■ TASK DESCRIPTION
Exactly as they appear below, repeat the lines from the one with "want to learn.*" through the one with "[^4]:https://www.openwall.com/john/doc/MODES.shtml", and no others.

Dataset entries
──────────

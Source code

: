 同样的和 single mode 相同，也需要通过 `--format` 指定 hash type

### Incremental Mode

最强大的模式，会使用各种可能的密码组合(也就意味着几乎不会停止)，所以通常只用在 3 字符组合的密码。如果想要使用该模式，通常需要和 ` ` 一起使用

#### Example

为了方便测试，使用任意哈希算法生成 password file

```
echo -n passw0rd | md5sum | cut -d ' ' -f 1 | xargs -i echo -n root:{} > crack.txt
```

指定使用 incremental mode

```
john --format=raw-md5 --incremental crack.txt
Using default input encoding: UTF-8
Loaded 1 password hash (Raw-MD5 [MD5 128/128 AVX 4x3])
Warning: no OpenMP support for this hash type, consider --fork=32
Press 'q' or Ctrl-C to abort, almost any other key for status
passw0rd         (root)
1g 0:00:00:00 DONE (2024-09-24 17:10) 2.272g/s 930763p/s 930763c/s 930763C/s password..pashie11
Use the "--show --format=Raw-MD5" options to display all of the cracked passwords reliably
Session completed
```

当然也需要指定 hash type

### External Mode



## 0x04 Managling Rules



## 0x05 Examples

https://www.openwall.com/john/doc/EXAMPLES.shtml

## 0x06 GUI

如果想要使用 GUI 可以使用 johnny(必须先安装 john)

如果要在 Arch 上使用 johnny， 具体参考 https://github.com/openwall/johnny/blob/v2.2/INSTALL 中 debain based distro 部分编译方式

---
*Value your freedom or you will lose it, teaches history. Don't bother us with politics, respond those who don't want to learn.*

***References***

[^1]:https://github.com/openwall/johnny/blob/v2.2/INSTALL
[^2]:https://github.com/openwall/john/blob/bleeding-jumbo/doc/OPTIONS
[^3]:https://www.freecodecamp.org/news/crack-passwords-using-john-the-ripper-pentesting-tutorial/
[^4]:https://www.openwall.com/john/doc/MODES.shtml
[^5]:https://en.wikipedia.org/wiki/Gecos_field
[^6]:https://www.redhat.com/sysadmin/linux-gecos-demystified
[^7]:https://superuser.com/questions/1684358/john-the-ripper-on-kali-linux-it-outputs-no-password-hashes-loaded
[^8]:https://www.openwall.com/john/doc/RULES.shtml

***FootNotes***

──────────

■ EXERCISE RESPONSE
*Value your freedom or you will lose it, teaches history. Don't bother us with politics, respond those who don't want to learn.*

***References***

[^1]:https://github.com/openwall/johnny/blob/v2.2/INSTALL
[^2]:https://github.com/openwall/john/blob/bleeding-jumbo/doc/OPTIONS
[^3]:https://www.freecodecamp.org/news/crack-passwords-using-john-the-ripper-pentesting-tutorial/
[^4]:https://www.openwall.com/john/doc/MODES.shtml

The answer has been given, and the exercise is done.